La visite du Pape en Corée du Sud : un tsunami spirituel

La visite du Pape en Corée du Sud : un tsunami spirituel


Du 13 au 18 août dernier, Pape François s’est rendu pour la première fois en Asie du sud-est à l’occasion notamment des Journées Asiatiques de la Jeunesse, qui avaient lieu à Daejon. Ces cinq jours, très intenses, ont été marqués par de nombreuses rencontres et, en particulier, la cérémonie de béatification de 124 martyrs – Paul Yun Ji-Chung et ses 123 compagnons – en présence d’une foule d’un million de personnes réunies sur l’immense place Gwanghwamun, en plein cœur de la capitale, Séoul.
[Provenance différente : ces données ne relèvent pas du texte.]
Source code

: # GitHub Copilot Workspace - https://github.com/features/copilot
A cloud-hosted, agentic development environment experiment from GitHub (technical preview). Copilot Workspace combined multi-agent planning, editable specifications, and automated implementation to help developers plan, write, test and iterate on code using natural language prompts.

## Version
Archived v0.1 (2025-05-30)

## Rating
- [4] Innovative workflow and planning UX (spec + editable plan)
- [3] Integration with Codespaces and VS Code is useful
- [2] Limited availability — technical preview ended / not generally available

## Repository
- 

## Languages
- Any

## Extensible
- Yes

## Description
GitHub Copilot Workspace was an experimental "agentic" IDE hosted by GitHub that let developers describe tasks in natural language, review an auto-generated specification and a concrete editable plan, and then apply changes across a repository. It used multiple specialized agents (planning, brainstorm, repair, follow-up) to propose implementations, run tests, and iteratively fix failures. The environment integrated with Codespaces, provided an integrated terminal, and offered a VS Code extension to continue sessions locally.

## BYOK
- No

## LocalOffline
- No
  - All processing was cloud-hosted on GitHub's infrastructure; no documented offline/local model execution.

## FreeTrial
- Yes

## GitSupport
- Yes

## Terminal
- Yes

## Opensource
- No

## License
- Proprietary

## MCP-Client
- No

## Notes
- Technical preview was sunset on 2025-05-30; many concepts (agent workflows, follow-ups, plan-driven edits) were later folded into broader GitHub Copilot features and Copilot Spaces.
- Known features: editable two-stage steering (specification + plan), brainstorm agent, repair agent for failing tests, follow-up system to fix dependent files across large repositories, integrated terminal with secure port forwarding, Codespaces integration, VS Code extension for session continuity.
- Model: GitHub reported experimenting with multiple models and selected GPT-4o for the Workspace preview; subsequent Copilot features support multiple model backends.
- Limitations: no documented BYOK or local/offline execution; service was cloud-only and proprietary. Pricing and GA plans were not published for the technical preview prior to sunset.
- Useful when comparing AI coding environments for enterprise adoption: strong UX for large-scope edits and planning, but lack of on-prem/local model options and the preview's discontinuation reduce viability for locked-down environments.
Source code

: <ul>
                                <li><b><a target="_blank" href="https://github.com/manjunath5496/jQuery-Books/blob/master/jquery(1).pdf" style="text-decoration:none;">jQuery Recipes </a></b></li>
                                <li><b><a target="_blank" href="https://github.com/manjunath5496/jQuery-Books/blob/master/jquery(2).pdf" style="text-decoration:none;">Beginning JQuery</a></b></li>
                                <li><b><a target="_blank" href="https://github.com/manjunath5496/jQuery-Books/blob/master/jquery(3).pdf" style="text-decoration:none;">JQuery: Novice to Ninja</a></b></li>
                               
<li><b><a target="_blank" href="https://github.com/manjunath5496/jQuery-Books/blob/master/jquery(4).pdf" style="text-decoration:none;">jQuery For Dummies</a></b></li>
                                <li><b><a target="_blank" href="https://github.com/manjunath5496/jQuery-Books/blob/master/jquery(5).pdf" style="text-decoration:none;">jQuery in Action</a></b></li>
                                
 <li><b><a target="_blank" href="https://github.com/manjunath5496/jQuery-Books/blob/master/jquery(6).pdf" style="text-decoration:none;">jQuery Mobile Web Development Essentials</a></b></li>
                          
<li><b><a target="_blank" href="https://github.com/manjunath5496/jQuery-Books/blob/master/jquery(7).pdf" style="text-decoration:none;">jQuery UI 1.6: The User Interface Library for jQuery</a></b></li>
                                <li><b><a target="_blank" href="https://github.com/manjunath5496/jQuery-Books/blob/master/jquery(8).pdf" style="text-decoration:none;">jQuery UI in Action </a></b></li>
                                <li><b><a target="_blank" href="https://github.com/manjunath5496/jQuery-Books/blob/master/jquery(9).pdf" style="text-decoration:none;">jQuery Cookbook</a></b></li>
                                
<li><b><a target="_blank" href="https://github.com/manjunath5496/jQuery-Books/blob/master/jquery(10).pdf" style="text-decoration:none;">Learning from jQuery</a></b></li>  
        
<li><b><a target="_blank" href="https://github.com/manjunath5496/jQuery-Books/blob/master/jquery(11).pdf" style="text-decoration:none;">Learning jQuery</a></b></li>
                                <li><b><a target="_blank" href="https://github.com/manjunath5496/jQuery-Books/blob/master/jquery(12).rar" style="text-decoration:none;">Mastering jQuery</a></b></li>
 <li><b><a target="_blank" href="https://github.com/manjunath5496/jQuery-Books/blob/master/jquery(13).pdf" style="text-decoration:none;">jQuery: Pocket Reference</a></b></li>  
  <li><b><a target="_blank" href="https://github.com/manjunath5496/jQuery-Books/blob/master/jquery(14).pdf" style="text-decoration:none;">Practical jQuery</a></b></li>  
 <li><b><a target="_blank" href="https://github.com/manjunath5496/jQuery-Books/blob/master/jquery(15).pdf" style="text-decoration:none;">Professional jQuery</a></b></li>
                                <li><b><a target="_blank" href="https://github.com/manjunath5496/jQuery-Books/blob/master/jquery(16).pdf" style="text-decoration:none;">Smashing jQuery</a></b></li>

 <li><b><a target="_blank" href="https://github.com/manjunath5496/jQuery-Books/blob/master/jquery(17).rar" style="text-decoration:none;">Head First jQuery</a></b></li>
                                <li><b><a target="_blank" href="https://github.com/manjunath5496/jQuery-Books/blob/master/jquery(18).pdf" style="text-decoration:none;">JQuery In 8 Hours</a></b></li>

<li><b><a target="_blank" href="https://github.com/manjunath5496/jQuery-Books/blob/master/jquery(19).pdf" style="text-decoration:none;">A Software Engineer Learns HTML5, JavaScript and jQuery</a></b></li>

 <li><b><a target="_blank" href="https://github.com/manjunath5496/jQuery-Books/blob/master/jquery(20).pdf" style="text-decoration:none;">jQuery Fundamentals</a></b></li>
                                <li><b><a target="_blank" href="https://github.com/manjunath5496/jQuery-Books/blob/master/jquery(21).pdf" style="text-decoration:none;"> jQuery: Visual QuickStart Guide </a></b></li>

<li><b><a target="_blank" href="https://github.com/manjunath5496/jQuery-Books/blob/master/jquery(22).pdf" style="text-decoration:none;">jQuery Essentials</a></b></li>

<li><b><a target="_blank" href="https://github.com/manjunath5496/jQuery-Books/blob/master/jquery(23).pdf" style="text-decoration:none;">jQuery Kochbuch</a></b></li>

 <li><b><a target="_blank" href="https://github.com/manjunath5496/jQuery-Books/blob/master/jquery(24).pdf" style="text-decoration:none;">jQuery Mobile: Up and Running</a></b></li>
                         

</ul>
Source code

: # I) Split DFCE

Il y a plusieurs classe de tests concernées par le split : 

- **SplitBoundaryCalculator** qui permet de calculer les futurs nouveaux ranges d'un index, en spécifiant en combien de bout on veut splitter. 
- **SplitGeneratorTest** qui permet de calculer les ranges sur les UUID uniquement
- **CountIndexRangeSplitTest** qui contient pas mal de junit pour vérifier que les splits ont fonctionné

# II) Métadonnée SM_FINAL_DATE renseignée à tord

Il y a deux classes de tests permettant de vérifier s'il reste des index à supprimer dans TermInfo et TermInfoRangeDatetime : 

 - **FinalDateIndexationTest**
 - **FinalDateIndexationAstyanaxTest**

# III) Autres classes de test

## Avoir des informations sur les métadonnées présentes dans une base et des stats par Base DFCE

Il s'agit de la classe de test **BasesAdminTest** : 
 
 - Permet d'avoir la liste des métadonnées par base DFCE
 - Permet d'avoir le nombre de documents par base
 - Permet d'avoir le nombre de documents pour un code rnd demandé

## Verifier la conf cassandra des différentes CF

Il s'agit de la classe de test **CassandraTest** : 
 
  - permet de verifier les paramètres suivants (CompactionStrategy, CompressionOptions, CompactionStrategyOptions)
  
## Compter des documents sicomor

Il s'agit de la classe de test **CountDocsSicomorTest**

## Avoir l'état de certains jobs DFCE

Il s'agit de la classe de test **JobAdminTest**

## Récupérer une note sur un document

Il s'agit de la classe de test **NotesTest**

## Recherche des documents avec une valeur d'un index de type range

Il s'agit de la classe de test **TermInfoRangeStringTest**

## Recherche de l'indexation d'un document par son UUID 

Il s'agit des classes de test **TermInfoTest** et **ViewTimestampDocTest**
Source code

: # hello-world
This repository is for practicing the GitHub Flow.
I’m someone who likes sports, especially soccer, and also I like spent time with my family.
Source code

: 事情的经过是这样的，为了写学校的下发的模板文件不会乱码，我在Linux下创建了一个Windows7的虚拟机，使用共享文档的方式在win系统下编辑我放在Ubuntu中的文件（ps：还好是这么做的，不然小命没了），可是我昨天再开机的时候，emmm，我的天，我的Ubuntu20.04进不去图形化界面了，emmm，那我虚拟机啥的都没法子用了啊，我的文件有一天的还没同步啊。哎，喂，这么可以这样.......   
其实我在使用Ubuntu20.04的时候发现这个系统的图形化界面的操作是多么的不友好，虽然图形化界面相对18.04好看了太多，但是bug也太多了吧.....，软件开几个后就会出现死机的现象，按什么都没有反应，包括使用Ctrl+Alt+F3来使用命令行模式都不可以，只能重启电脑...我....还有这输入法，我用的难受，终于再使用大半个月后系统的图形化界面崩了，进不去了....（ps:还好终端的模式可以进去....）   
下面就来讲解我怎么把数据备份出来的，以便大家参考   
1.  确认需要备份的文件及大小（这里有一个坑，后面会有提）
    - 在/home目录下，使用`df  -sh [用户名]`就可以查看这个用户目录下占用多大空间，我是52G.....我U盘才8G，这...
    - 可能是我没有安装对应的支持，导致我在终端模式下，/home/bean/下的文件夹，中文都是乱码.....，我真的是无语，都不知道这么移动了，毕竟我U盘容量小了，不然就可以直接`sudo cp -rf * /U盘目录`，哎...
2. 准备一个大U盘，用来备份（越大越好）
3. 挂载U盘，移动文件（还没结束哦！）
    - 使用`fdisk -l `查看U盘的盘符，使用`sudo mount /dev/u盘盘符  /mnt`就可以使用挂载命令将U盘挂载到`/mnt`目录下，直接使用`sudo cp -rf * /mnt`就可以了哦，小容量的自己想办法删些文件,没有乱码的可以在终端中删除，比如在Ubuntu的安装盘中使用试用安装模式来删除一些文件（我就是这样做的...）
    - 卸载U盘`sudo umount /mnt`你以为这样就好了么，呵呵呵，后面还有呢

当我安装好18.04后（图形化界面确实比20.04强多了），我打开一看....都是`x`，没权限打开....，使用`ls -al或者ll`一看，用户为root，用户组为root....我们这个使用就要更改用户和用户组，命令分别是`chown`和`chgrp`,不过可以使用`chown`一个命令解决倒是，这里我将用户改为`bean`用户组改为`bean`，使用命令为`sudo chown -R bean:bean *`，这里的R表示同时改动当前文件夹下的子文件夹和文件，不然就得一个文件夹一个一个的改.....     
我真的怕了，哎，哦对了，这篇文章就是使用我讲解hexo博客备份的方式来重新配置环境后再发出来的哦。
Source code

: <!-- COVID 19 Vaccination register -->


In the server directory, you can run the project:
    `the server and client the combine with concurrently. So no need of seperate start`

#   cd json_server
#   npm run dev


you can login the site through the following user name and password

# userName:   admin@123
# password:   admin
Le Saint-Père lui-même a résumé son voyage apostolique en trois mots: «mémoire –espérance –témoignage». Les retombées positives de ce voyage sont déjà visibles: les curés ont pu constater avec étonnement et aussi une grande joie que beaucoup de catholiques non pratiquants ou pratiquants occasionnels, en particulier des jeunes, sont revenus dans les paroisses dès le dimanche qui a suivi la visite du Pape. Des files de pénitents, y compris des adolescents et de jeunes adultes, attendaient devant les confessionnaux pour recevoir le pardon de Dieu, une démarche que beaucoup avaient négligé ces dernières années pour s’adonner aux jeux vidéos, aux sorties et aux études… Les demandes d’entrée en catéchuménat se sont multipliées, y compris sur internet; en effet, les différents sites catholiques ont été submergés de demandes du type: «que doit-on faire pour devenir catholique?». Enfin, de nombreux paroissiens n’hésitent plus à s’engager au service des plus pauvres en offrant leurs services dans les différentes confréries et associations qui œuvrent en faveur de ceux que cette société d’abondance laisse sur le bord du chemin… Comment peut-on expliquer un regain de ferveur aussi soudain?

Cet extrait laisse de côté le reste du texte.